Is the formal pronunciation of הגעת (when speaking to a man) "higa'ata"? Similarly, when speaking to a woman is the formal pronunciation "higa'at"? I know the colloquial pronunciations are "higata" and "higat" respectively.

תודה!


----------



## Techref

I guess you pretty much answered the question yourself =)


----------



## Drink

I think this came up recently with השתגעת. No, it is not higa'ata, it is higa'ta. And while higa'at is a technically accepted alternative, since it is found in the Bible, more usually it's also higa't.



Techref said:


> I guess you pretty much answered the question yourself =)



Sorry, that is incorrect.


----------



## Techref

Drink said:


> Sorry, that is incorrect.



Thanks for highlighting


----------



## Ali Smith

I just heard a native speaker say it several times. Each time she clearly pronounced הגעת with a long a: _higaata_. She did _not_ pronounce it with a pause in between, i.e. _higa'ata_. Later she said נסעת, and once again she said _nasaata_, not _nasata_ or _nasa'ta_.


----------



## utopia

In colloquial ashkenazi Hebrew it's higata and higat.

Nasata and nasat (נסעת)


----------



## Drink

Modern Hebrew is a stress-timed language. That means (among other things) that stressed syllables are longer than unstressed ones.

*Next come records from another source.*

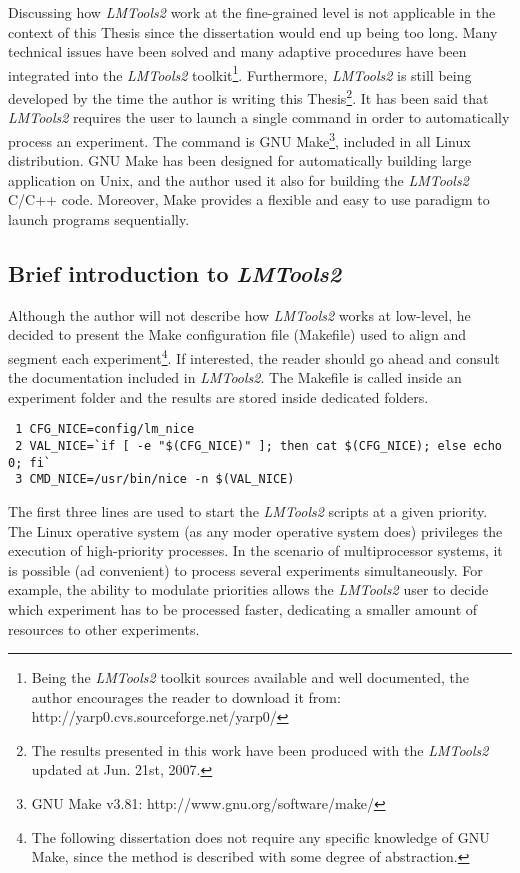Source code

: Discussing how \emph{LMTools2} work at the fine-grained level is not applicable
in the context of this Thesis since the dissertation would end up being
too long.
Many technical issues have been solved and many adaptive procedures have been
integrated into the \emph{LMTools2} toolkit\footnote{Being the \emph{LMTools2}
toolkit sources available and well documented, the author encourages the reader
to download it from: http://yarp0.cvs.sourceforge.net/yarp0/}.
Furthermore, \emph{LMTools2} is still being developed by the time the author
is writing this Thesis\footnote{The results presented in this work have been
produced with the \emph{LMTools2} updated at Jun. 21st, 2007.}.
It has been said that \emph{LMTools2} requires the user to launch a single
command in order to automatically process an experiment.
The command is GNU Make\footnote{GNU Make v3.81:
http://www.gnu.org/software/make/}, included in all Linux distribution. 
GNU Make has been designed for automatically building large application on 
Unix, and the author used it also for building the \emph{LMTools2} C/C++ code.
Moreover, Make provides a flexible and easy to use paradigm to launch
programs sequentially.

\subsection{Brief introduction to \emph{LMTools2}}
Although the author will not describe how \emph{LMTools2} works at low-level, he
decided to present the Make configuration file (Makefile) used to align and
segment each experiment\footnote{The following dissertation does not require 
any specific knowledge of GNU Make, since the method is described with some
degree of abstraction.}. 
If interested, the reader should go ahead and consult the
documentation included in \emph{LMTools2}.
The Makefile is called inside an experiment folder and the results are stored
inside dedicated folders.

\begin{scriptsize}
\begin{verbatim}
 1 CFG_NICE=config/lm_nice
 2 VAL_NICE=`if [ -e "$(CFG_NICE)" ]; then cat $(CFG_NICE); else echo 0; fi`
 3 CMD_NICE=/usr/bin/nice -n $(VAL_NICE)
\end{verbatim}
\end{scriptsize}
The first three lines are used to start the \emph{LMTools2} scripts at a given
priority. The Linux operative system (as any moder operative system does) 
privileges the execution of high-priority processes. 
In the scenario of multiprocessor systems, it is possible (ad convenient) to 
process several experiments simultaneously. 
For example, the ability to modulate priorities allows the \emph{LMTools2} 
user to decide which experiment has to be processed faster, dedicating a 
smaller amount of resources to other experiments.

Perhaps that is why you heard the "a" as longer.


----------



## Ali Smith

That explains why Israelis pronounce מה, השתגעת?‎‎ (What, have you gone mad?) as "ma, hishtagata?" with a long "a". Or at least I think they do.


----------



## Drink

But the lengthened syllable could just be because of the combination of stress and intonation. What makes you think it has anything to do with the ע?


----------



## utopia

Both A in the preceding syllable and the ע combine to one long stressed A sound.


----------



## Drink

utopia said:


> Both A in the preceding syllable and the ע combine to one long stressed A sound.



I'm skeptical that the ע has anything to do with it.

Let's try to compare. Is it really longer than the vowel in קראת? Is it really longer than the vowel in היא מתה על זה? Is it really longer than the vowel in היא זזה משם?


----------



## utopia

sometimes it sounds longer and sometimes it sounds just as the rest of the vowels in the word.

The thing is that both א and ע have the same influence: there are people who tend to lengthen the vowel because of them.


----------



## Drink

That's why I brought up מתה and זזה. There is no ע or ע there.


----------



## utopia

On second thought - THE ע in נסעת can (sometimes) have a prolonging effect.

I hear people saying נסעת as NASAATA (ע is not pronounced, but it's almost as saying nasa-ata).


----------